-- Task to carry out --
Copy every line of the entries that includes the word "researchnester".

-- Dataset --

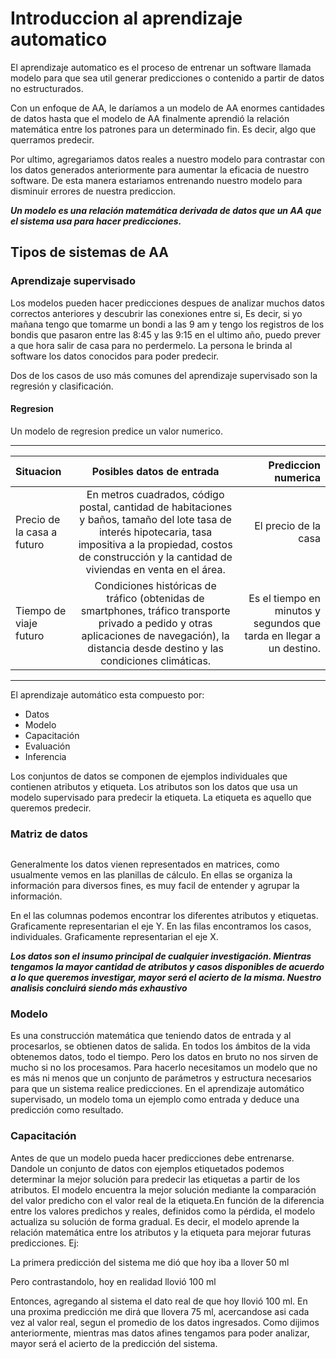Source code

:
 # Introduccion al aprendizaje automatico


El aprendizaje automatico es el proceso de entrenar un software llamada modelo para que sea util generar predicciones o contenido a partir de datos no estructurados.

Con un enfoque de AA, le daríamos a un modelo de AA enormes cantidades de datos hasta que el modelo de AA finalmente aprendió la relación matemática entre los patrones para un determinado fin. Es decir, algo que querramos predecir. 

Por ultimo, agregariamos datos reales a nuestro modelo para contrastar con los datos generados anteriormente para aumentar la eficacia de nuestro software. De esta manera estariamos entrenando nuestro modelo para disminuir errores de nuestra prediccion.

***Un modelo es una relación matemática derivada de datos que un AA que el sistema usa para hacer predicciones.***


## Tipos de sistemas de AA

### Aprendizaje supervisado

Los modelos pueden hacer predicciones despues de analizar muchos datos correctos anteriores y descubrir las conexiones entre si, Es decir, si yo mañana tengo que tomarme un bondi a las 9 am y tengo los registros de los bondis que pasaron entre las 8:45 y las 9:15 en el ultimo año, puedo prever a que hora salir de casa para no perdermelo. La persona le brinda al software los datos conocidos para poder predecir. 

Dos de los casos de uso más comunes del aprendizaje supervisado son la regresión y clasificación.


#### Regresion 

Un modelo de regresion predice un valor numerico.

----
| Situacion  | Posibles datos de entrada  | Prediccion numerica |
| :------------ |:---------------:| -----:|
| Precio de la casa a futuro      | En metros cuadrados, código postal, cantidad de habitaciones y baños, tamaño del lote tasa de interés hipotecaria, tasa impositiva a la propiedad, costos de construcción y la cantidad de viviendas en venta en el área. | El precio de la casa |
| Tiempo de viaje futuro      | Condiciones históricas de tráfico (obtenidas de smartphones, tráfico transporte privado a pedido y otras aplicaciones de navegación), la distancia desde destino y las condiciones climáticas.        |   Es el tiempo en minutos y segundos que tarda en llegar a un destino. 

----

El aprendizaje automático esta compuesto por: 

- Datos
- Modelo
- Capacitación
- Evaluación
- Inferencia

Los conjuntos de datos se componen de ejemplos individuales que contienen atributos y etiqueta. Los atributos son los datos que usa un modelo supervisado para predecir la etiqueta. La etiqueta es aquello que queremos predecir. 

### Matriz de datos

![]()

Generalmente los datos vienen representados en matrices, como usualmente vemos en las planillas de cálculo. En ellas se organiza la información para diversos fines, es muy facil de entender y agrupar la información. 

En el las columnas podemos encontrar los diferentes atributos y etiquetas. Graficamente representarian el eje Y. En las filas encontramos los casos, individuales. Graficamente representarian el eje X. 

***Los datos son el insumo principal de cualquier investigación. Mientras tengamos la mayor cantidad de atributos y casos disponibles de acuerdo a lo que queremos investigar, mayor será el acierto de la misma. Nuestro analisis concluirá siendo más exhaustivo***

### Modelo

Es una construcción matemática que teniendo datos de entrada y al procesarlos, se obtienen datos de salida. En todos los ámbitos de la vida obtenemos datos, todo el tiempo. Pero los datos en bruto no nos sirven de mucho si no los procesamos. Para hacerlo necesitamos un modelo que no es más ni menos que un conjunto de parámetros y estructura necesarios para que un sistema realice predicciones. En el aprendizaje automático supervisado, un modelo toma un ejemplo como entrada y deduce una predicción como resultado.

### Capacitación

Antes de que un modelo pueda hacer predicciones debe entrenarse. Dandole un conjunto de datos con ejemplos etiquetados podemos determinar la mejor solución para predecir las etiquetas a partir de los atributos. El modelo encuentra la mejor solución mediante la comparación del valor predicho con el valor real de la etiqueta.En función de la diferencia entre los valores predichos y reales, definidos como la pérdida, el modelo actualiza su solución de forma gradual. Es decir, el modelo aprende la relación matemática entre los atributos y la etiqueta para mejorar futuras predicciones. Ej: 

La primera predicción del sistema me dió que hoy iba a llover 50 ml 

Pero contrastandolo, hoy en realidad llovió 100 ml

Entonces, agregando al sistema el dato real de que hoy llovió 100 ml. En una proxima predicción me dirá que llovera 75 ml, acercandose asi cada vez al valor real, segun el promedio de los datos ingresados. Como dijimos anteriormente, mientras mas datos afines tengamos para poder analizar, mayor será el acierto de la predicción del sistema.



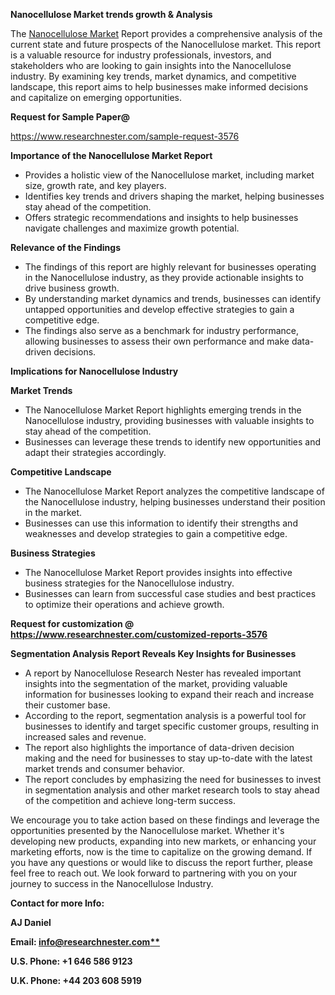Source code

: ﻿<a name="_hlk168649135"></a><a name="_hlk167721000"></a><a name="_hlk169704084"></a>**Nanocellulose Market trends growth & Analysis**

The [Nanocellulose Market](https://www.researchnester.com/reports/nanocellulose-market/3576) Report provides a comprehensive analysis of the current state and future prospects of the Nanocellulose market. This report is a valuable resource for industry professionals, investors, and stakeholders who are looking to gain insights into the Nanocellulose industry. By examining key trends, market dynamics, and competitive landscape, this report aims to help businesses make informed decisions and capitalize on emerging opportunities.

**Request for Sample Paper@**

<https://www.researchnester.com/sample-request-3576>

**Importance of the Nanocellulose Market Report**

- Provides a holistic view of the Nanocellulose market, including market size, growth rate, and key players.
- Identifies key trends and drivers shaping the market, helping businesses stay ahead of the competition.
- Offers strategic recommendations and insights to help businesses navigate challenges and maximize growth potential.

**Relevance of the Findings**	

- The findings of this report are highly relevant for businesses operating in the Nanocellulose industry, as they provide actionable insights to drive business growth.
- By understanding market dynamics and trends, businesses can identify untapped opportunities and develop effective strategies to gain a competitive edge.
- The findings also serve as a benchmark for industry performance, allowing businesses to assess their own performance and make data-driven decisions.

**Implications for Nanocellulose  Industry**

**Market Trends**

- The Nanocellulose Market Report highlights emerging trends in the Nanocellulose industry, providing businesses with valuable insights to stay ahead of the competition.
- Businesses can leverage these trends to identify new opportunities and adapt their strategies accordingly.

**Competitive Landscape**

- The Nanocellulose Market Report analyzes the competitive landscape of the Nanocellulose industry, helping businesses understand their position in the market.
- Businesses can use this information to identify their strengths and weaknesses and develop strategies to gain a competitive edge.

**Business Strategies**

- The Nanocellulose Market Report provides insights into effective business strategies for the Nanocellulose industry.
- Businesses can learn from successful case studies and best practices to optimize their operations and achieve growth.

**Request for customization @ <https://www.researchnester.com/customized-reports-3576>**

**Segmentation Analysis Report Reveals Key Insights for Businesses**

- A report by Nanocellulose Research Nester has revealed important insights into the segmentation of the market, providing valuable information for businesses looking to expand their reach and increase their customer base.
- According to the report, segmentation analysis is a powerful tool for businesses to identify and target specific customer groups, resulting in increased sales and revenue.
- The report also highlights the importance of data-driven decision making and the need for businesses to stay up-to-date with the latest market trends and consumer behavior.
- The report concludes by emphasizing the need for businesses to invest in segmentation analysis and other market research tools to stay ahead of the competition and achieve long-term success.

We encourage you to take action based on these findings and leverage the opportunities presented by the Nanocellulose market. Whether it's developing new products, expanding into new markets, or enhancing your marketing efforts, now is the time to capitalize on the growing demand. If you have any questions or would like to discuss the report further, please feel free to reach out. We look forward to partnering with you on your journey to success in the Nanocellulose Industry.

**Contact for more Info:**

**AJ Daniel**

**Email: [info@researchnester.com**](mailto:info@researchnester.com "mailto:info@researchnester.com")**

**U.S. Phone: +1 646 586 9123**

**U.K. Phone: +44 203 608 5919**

-- Result below --
The [Nanocellulose Market](https://www.researchnester.com/reports/nanocellulose-market/3576) Report provides a comprehensive analysis of the current state and future prospects of the Nanocellulose market. This report is a valuable resource for industry professionals, investors, and stakeholders who are looking to gain insights into the Nanocellulose industry. By examining key trends, market dynamics, and competitive landscape, this report aims to help businesses make informed decisions and capitalize on emerging opportunities.
<https://www.researchnester.com/sample-request-3576>
**Request for customization @ <https://www.researchnester.com/customized-reports-3576>**
**Email: [info@researchnester.com**](mailto:info@researchnester.com "mailto:info@researchnester.com")**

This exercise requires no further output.